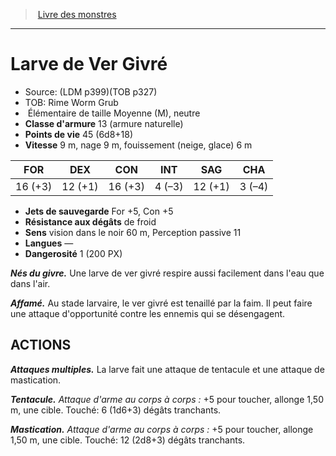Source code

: ﻿> [Livre des monstres](tome_of_beasts_old.md)

---

# Larve de Ver Givré

- Source: (LDM p399)(TOB p327)
- TOB: Rime Worm Grub
-  Élémentaire de taille Moyenne (M), neutre
- **Classe d'armure** 13 (armure naturelle)
- **Points de vie** 45 (6d8+18)
- **Vitesse** 9 m, nage 9 m, fouissement (neige, glace) 6 m

|FOR|DEX|CON|INT|SAG|CHA|
|---|---|---|---|---|---|
|16 (+3)|12 (+1)|16 (+3)|4 (–3)|12 (+1)|3 (–4)|

- **Jets de sauvegarde** For +5, Con +5
- **Résistance aux dégâts** de froid
- **Sens** vision dans le noir 60 m, Perception passive 11
- **Langues** —
- **Dangerosité** 1 (200 PX)

**_Nés du givre._** Une larve de ver givré respire aussi facilement dans l'eau que dans l'air.

**_Affamé._** Au stade larvaire, le ver givré est tenaillé par la faim. Il peut faire une attaque d'opportunité contre les ennemis qui se désengagent.

## ACTIONS

**_Attaques multiples._** La larve fait une attaque de tentacule et une attaque de mastication.

**_Tentacule._** _Attaque d'arme au corps à corps :_ +5 pour toucher, allonge 1,50 m, une cible. Touché: 6 (1d6+3) dégâts tranchants.

**_Mastication._** _Attaque d'arme au corps à corps :_ +5 pour toucher, allonge 1,50 m, une cible. Touché: 12 (2d8+3) dégâts tranchants.

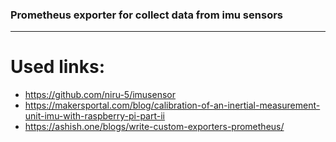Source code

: ### Prometheus exporter for collect data from imu sensors

___

# Used links:
 - https://github.com/niru-5/imusensor
 - https://makersportal.com/blog/calibration-of-an-inertial-measurement-unit-imu-with-raspberry-pi-part-ii
 - https://ashish.one/blogs/write-custom-exporters-prometheus/
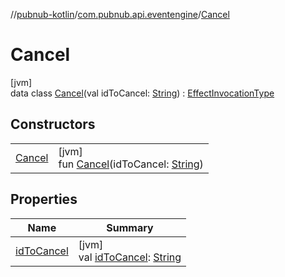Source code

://[pubnub-kotlin](../../../index.md)/[com.pubnub.api.eventengine](../index.md)/[Cancel](index.md)

# Cancel

[jvm]\
data class [Cancel](index.md)(val idToCancel: [String](https://kotlinlang.org/api/latest/jvm/stdlib/kotlin/-string/index.html)) : [EffectInvocationType](../-effect-invocation-type/index.md)

## Constructors

| | |
|---|---|
| [Cancel](-cancel.md) | [jvm]<br>fun [Cancel](-cancel.md)(idToCancel: [String](https://kotlinlang.org/api/latest/jvm/stdlib/kotlin/-string/index.html)) |

## Properties

| Name | Summary |
|---|---|
| [idToCancel](id-to-cancel.md) | [jvm]<br>val [idToCancel](id-to-cancel.md): [String](https://kotlinlang.org/api/latest/jvm/stdlib/kotlin/-string/index.html) |
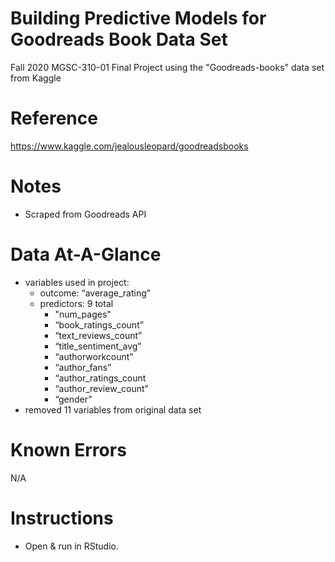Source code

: 
# Building Predictive Models for Goodreads Book Data Set
Fall 2020 MGSC-310-01 Final Project using the "Goodreads-books" data set from Kaggle

# Reference
https://www.kaggle.com/jealousleopard/goodreadsbooks

# Notes
- Scraped from Goodreads API

# Data At-A-Glance
- variables used in project:
  - outcome: “average_rating”
  - predictors: 9 total
    - "num_pages"
    - “book_ratings_count”
    - “text_reviews_count”
    - “title_sentiment_avg”
    - “authorworkcount”
    - “author_fans”
    - “author_ratings_count
    - “author_review_count”
    - “gender”
- removed 11 variables from original data set

# Known Errors
N/A

# Instructions
- Open & run in RStudio.
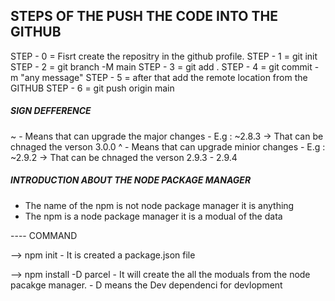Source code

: 
## STEPS OF THE PUSH THE CODE INTO THE GITHUB

STEP - 0  =  Fisrt create the repositry in the github profile.
STEP - 1  =  git init
STEP - 2  =  git branch -M main 
STEP - 3  =  git add .
STEP - 4  =  git commit -m "any message"
STEP - 5  =  after that add the remote location from the GITHUB
STEP - 6  =  git push origin main




#####  SIGN DEFFERENCE


~ - Means that can upgrade the major changes   - E.g : ~2.8.3  -> That can be chnaged the verson 3.0.0 
^ - Means that can upgrade minior changes      - E.g : ~2.9.2  -> That can be chnaged the verson 2.9.3 - 2.9.4




#####  INTRODUCTION ABOUT THE NODE PACKAGE MANAGER

- The name of the npm is not node package manager it is anything
- The npm is a node package manager it is a modual of the data




---- COMMAND

--> npm init - It is created a package.json file

--> npm install -D parcel   - It will create the all the moduals from the node pacakge manager.
                            - D means the Dev dependenci for devlopment
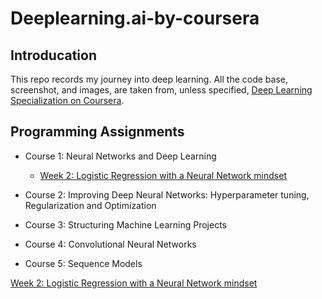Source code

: # Deeplearning.ai-by-coursera

## Introducation
This repo records my journey into deep learning. All the code base, screenshot, and images, are taken from, unless specified, [Deep Learning Specialization on Coursera](https://www.coursera.org/specializations/deep-learning).

## Programming Assignments
- Course 1: Neural Networks and Deep Learning
  - [Week 2: Logistic Regression with a Neural Network mindset](/Course-1-Neural-Networks-and-Deep-Learning/Logistic-Regression-with-a-Neural-Network-mindset.ipynb)


- Course 2: Improving Deep Neural Networks: Hyperparameter tuning, Regularization and Optimization

- Course 3: Structuring Machine Learning Projects

- Course 4: Convolutional Neural Networks

- Course 5: Sequence Models


[Week 2: Logistic Regression with a Neural Network mindset](/course-1-neural-networks-and-deep-learning/logistic-regression-with-a-neural-network-mindset.ipynb)
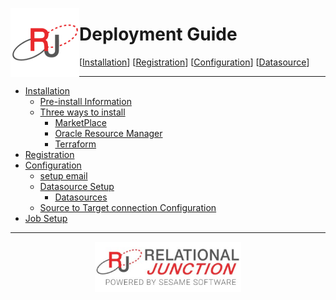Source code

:  <a href="http://www.sesamesoftware.com"><img align=left src="images/RJOrbit110x110.png"></img></a>

# Deployment Guide

[[Installation](guides/installguide.md)] [[Registration](guides/RegistrationGuide.md)] [[Configuration](guides/configurationGuide.md)] [[Datasource](guides/DatasourceGuide.md)]

---

* [Installation](guides/installguide.md)
  * [Pre-install Information](guides/installguide.md##Pre-Install)
  * [Three ways to install](guides/installguide.md##Install)
    * [MarketPlace](guides/installWithMarketPlace.md)
    * [Oracle Resource Manager](guides/installwithORM.md)
    * [Terraform](guides/installwithTerraform.md)
* [Registration](guides/RegistrationGuide.md)
* [Configuration](guides/configurationGuide.md)
  * [setup email](guides/notification.md)
  * [Datasource Setup](guides/DatasourceGuide)
    * [Datasources](guides/DatasourceGuide.md)
  * [Source to Target connection Configuration](rjwarehouseconfig.md)
* [Job Setup](guides/JobSetup.mdp)

---

<p align="center" >  <a href="http://www.sesamesoftware.com"><img align=center src="/images/poweredBy.png" height="80px"></img></a> </p>
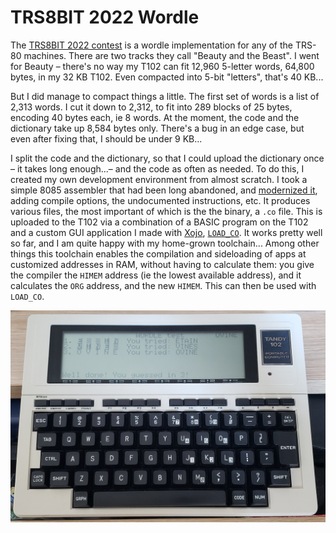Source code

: # TRS8BIT 2022 Wordle

The [TRS8BIT 2022 contest](http://trs-80.org.uk/page5.html) is a wordle implementation for any of the TRS-80 machines. There are two tracks they call "Beauty and the Beast". I went for Beauty – there's no way my T102 can fit 12,960 5-letter words, 64,800 bytes, in my 32 KB T102. Even compacted into 5-bit "letters", that's 40 KB...

But I did manage to compact things a little. The first set of words is a list of 2,313 words. I cut it down to 2,312, to fit into 289 blocks of 25 bytes, encoding 40 bytes each, ie 8 words. At the moment, the code and the dictionary take up 8,584 bytes only. There's a bug in an edge case, but even after fixing that, I should be under 9 KB...

I split the code and the dictionary, so that I could upload the dictionary once – it takes long enough...– and the code as often as needed. To do this, I created my own development environment from almost scratch. I took a simple 8085 assembler that had been long abandoned, and [modernized it](https://github.com/Kongduino/8085asm), adding compile options, the undocumented instructions, etc. It produces various files, the most important of which is the the binary, a `.co` file. This is uploaded to the T102 via a combination of a BASIC program on the T102 and a custom GUI application I made with [Xojo](https://www.xojo.com/), [`LOAD_CO`](https://github.com/Kongduino/Load_CO). It works pretty well so far, and I am quite happy with my home-grown toolchain... Among other things this toolchain enables the compilation and sideloading of apps at customized addresses in RAM, without having to calculate them: you give the compiler the `HIMEM` address (ie the lowest available address), and it calculates the `ORG` address, and the new `HIMEM`. This can then be used with `LOAD_CO`.

![demo](Demo.jpg)
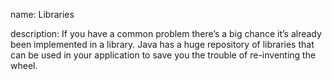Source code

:name: Libraries

description: If you have a common problem there’s a big chance it’s already been implemented in a library. Java has a huge repository of libraries that can be used in your application to save you the trouble of re-inventing the wheel.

• _Task goal_:
Report how many lines of the data above hold the string "words". Nothing else belongs in the answer.

• _Answer section_:
2